Incunable Edition of Macrobius
This incunable edition of Macrobius, issued by the Venetian printer Philippus Pincius, is of particular interest for its inclusion of a highly significant half-page circular world map. Macrobius was a fifth-century philosopher whose neoplatonic commentary on Cicero references a geographical concept differing from that of Ptolemy. The present edition includes the first appearance of this particular version of the woodblock map - it also stands as the final 15th-century printing of the map, published Oct. 29, 1500. Notably this woodblock departs from earlier incunable editions by surrounding the map with a border and fourteen windheads. It also differs from the original printed version of the map, in the 1483 Brescia edition of Macrobius, by its reversal of east and west.
The map represents a radical departure from the Ptolemaic worldview. The most notable difference between the Macrobius and the Ptolemaic maps is the connection between the Indian and Atlantic Oceans below Africa. Other important features of the map include the presence of an unknown southern continent, which would influence cartographers for two hundred further years.
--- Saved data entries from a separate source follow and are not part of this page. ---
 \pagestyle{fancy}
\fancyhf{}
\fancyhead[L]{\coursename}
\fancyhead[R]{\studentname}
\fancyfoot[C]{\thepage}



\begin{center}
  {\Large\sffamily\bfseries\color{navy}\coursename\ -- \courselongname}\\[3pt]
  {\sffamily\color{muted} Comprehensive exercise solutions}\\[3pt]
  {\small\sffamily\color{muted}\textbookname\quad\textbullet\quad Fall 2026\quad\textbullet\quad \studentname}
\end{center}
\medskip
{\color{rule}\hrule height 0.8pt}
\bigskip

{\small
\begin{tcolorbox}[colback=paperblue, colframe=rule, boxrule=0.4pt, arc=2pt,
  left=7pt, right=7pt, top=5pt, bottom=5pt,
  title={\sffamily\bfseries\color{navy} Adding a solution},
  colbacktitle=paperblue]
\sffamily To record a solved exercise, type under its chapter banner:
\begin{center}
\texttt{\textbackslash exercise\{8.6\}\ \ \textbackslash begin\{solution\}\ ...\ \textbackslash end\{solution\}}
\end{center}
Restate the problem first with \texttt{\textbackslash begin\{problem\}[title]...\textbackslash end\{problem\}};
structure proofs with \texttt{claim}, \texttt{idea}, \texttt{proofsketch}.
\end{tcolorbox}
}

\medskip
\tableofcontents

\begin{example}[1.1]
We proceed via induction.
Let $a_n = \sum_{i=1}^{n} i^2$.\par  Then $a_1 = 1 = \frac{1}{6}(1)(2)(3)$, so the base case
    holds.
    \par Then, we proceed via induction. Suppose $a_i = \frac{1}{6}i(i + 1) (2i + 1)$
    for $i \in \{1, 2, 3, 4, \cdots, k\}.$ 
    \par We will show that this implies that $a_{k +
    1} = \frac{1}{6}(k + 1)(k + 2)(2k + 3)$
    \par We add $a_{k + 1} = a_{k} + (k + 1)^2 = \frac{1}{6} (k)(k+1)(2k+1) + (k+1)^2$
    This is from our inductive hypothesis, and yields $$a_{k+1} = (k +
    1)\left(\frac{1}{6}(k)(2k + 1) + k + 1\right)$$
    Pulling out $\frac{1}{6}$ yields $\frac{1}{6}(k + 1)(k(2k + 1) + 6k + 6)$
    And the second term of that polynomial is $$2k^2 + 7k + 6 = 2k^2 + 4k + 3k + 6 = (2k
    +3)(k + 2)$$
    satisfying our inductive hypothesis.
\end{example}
The map is included here in Macrobius's commentary on Cicero's Somnium Scipionis, a semi-mythical telling of a dream by a Roman general during the Second Punic War. In the dream, the terrestrial and celestial spheres are revealed to Scipio, and he discovers that Rome is but an insignificant portion of the earth. Macrobius's first comments on Cicero's telling of the dream before interweaving the dream with extracts and interpretations of Neoplatonic thinkers, including Plotinus and Porphyry, in his Saturnia.
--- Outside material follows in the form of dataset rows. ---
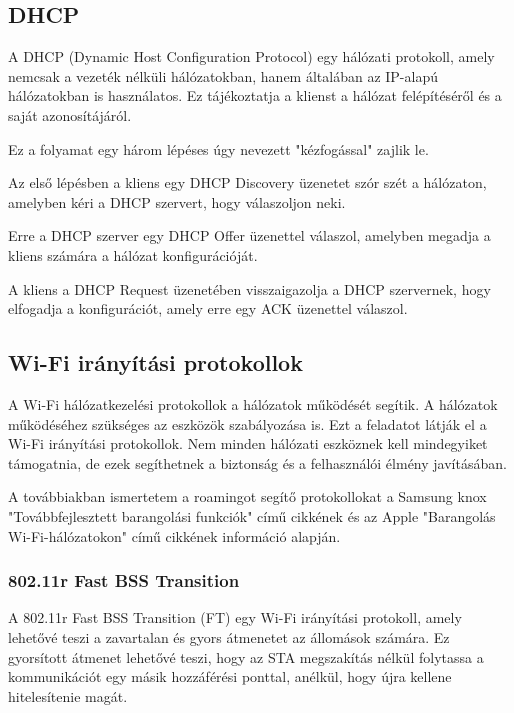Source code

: \documentclass[12pt]{article}
\begin{document}
\subsection{DHCP}

A DHCP (Dynamic Host Configuration Protocol) egy hálózati protokoll, amely nemcsak a vezeték nélküli hálózatokban, hanem általában az IP-alapú hálózatokban is használatos. Ez tájékoztatja a klienst a hálózat felépítéséről és a saját azonosítájáról.

Ez a folyamat egy három lépéses úgy nevezett "kézfogással" zajlik le.

Az első lépésben a kliens egy DHCP Discovery üzenetet szór szét a hálózaton, amelyben kéri a DHCP szervert, hogy válaszoljon neki.

Erre a DHCP szerver egy DHCP Offer üzenettel válaszol, amelyben megadja a kliens számára a hálózat konfigurációját.

A kliens a DHCP Request üzenetében visszaigazolja a DHCP szervernek, hogy elfogadja a konfigurációt, amely erre egy ACK üzenettel válaszol.


\subsection{Wi-Fi irányítási protokollok}

A Wi-Fi hálózatkezelési protokollok a hálózatok működését segítik. A hálózatok működéséhez szükséges az eszközök szabályozása is. Ezt a feladatot látják el a Wi-Fi irányítási protokollok. Nem minden hálózati eszköznek kell mindegyiket támogatnia, de ezek segíthetnek a biztonság és a felhasználói élmény javításában.


A továbbiakban ismertetem a roamingot segítő protokollokat a Samsung knox "Továbbfejlesztett barangolási funkciók" című cikkének \cite{samsung_roaming} és az Apple "Barangolás Wi-Fi-hálózatokon" című cikkének információ alapján. \cite{apple_roaming}

\subsubsection{802.11r Fast BSS Transition}

A 802.11r Fast BSS Transition (FT) egy Wi-Fi irányítási protokoll, amely lehetővé teszi a zavartalan és gyors átmenetet az állomások számára.
Ez gyorsított átmenet lehetővé teszi, hogy az STA megszakítás nélkül folytassa a kommunikációt egy másik hozzáférési ponttal, anélkül, hogy újra kellene hitelesítenie magát.
\end{document}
Macrobius adopted the Zonal concept and believed that a great equatorial ocean divided the earth into four quarters... The first printed Macrobian map from Brescia in 1483 illustrates this theory and has led to the statement that it is the first to show the ocean currents... [he] believed that there must exist additional landmasses in the remaining quarters (the west and south) of the earth as a counterbalance to the known continents of Europe, Asia, and Northern Africa (in the north and east) - Moecker.
Single Word Title Page
The title pages of incunable books, those printed up through the year 1500, often embody a striking simplicity that reflects the era’s evolving relationship with print. In the case of the present book, a single printed word—MACROBIVS—stands alone on an otherwise blank page, an austere yet deliberate choice that underscored the primacy of text itself. Without ornamentation or extraneous detail, these title pages achieved a rare typographic purity, where letterforms, often in a stately blackletter or (as here) an elegant Roman type, commanded attention through their sheer presence. At a time when books were still closely tied to manuscript traditions, such restraint in design was a testament to the weight and authority of the printed word.
Rarity
Incunable editions of Macrobius with the world map are fairly scarce in the market, especially in such nice condition.